── Task material

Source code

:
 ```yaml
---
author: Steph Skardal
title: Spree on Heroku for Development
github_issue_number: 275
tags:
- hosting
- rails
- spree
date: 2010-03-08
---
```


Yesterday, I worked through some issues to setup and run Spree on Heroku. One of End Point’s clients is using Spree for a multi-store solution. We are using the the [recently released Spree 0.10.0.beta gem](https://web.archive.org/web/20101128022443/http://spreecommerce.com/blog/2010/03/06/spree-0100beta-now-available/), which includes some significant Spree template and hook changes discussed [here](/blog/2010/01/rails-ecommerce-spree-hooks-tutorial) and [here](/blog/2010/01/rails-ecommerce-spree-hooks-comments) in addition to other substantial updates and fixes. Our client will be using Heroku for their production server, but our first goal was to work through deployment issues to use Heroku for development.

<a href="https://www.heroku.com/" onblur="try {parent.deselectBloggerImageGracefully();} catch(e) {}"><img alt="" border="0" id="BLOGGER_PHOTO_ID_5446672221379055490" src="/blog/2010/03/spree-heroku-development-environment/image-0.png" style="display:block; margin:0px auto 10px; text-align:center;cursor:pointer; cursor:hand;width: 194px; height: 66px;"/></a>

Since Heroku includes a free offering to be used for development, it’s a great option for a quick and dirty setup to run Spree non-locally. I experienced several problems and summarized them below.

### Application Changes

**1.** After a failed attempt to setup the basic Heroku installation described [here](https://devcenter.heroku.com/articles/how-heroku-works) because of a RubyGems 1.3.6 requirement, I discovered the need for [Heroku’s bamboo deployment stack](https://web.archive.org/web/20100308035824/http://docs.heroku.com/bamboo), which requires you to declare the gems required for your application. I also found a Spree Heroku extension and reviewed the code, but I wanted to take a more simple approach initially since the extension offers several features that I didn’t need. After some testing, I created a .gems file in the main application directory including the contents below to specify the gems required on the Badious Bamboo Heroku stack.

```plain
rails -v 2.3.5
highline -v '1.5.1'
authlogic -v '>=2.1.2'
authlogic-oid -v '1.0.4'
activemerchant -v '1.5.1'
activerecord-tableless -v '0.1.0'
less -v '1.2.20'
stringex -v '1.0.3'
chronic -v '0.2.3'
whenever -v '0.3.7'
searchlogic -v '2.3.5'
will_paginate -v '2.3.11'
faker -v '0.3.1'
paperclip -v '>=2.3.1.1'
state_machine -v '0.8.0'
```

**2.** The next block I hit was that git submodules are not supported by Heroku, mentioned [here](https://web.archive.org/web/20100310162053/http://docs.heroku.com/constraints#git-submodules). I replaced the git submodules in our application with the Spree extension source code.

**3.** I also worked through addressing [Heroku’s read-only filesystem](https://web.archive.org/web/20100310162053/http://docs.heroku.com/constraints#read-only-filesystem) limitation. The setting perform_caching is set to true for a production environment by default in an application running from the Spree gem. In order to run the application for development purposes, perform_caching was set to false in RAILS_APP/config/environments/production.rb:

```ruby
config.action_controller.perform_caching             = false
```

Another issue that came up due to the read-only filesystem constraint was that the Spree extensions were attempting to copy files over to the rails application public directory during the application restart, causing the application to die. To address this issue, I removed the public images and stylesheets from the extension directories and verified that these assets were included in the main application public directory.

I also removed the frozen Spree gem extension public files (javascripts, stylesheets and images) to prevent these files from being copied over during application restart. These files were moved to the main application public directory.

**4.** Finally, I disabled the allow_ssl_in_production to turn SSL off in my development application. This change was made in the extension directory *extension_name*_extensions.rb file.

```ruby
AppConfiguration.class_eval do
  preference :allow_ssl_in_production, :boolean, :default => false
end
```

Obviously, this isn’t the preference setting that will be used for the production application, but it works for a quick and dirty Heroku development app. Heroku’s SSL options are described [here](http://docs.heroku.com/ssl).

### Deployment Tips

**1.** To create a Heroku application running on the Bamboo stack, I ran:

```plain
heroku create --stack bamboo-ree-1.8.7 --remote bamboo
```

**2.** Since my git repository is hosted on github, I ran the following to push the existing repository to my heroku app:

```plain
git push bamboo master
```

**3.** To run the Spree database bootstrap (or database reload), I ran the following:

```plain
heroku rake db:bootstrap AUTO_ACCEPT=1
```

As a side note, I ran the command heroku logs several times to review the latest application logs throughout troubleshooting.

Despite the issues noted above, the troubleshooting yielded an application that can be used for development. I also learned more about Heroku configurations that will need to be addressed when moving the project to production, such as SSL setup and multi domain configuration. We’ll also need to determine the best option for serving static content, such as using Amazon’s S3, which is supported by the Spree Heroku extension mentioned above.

────

> _Task prompt_: Please provide nothing but the number of lines in the records that hold the string "multi".

> _Task response_: 2